Cronbach’s alpha and omega values were calculated based on the CFA results for each latent factor and its indicators, see Table 3 for descriptive statistics and Cronbach’s alpha and omega values. Omega values can only be computed for factors with more than three items, and therefore could not be provided for Morals and Norms, Self-Efficacy and (Mis)Trust, or Lack of Opportunity. Removal of “I feel I could do better than someone I paid” from Self-Efficacy and (Mis)Trust would increase alpha to 0.82, however, this would also reduce this factor to two-items. Item removals from other factors would not result in substantial change to the alpha levels.
An additional result in Table 3 that is worthy of comment is the relative means of the six sub-factors, as these indicate how strongly students, on average, endorsed these factors as reasons for not engaging in contract cheating.

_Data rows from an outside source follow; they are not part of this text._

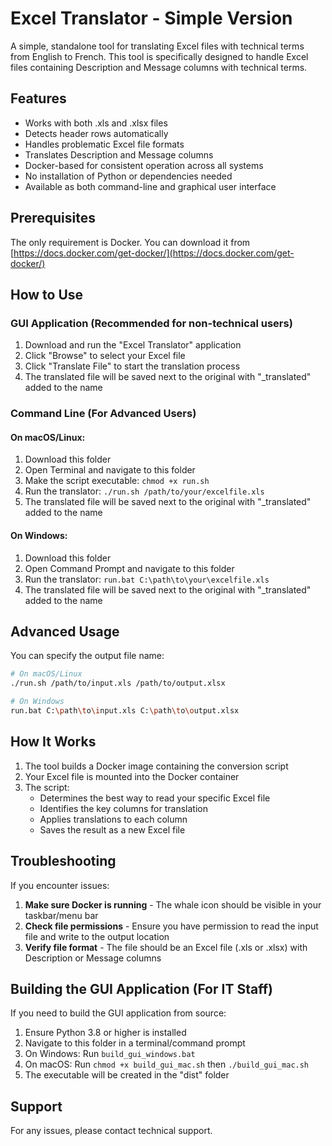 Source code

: # Excel Translator - Simple Version

A simple, standalone tool for translating Excel files with technical terms from English to French. This tool is specifically designed to handle Excel files containing Description and Message columns with technical terms.

## Features

- Works with both .xls and .xlsx files
- Detects header rows automatically
- Handles problematic Excel file formats
- Translates Description and Message columns
- Docker-based for consistent operation across all systems
- No installation of Python or dependencies needed
- Available as both command-line and graphical user interface

## Prerequisites

The only requirement is Docker. You can download it from [https://docs.docker.com/get-docker/](https://docs.docker.com/get-docker/)

## How to Use

### GUI Application (Recommended for non-technical users)

1. Download and run the "Excel Translator" application
2. Click "Browse" to select your Excel file
3. Click "Translate File" to start the translation process
4. The translated file will be saved next to the original with "\_translated" added to the name

### Command Line (For Advanced Users)

#### On macOS/Linux:

1. Download this folder
2. Open Terminal and navigate to this folder
3. Make the script executable: `chmod +x run.sh`
4. Run the translator: `./run.sh /path/to/your/excelfile.xls`
5. The translated file will be saved next to the original with "\_translated" added to the name

#### On Windows:

1. Download this folder
2. Open Command Prompt and navigate to this folder
3. Run the translator: `run.bat C:\path\to\your\excelfile.xls`
4. The translated file will be saved next to the original with "\_translated" added to the name

## Advanced Usage

You can specify the output file name:

```bash
# On macOS/Linux
./run.sh /path/to/input.xls /path/to/output.xlsx

# On Windows
run.bat C:\path\to\input.xls C:\path\to\output.xlsx
```

## How It Works

1. The tool builds a Docker image containing the conversion script
2. Your Excel file is mounted into the Docker container
3. The script:
   - Determines the best way to read your specific Excel file
   - Identifies the key columns for translation
   - Applies translations to each column
   - Saves the result as a new Excel file

## Troubleshooting

If you encounter issues:

1. **Make sure Docker is running** - The whale icon should be visible in your taskbar/menu bar
2. **Check file permissions** - Ensure you have permission to read the input file and write to the output location
3. **Verify file format** - The file should be an Excel file (.xls or .xlsx) with Description or Message columns

## Building the GUI Application (For IT Staff)

If you need to build the GUI application from source:

1. Ensure Python 3.8 or higher is installed
2. Navigate to this folder in a terminal/command prompt
3. On Windows: Run `build_gui_windows.bat`
4. On macOS: Run `chmod +x build_gui_mac.sh` then `./build_gui_mac.sh`
5. The executable will be created in the "dist" folder

## Support

For any issues, please contact technical support.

Each factor mean was significantly different from the other factor means, and, hierarchically, Motivation for Learning was the most strongly endorsed reason for not engaging in contract cheating, followed by Morals and Norms, Academic Environment, Fear of Detection and Punishment, Self-Efficacy and (Mis)Trust, and Lack of Opportunity.
Stage two: correlation and multiple regression analyses
Most of the Kendall’s correlations between factors were significant at α = 0.001 (see Tables 4 and 5). Approximately half of the correlations between the factors and the psychological constructs were significant at α = 0.05.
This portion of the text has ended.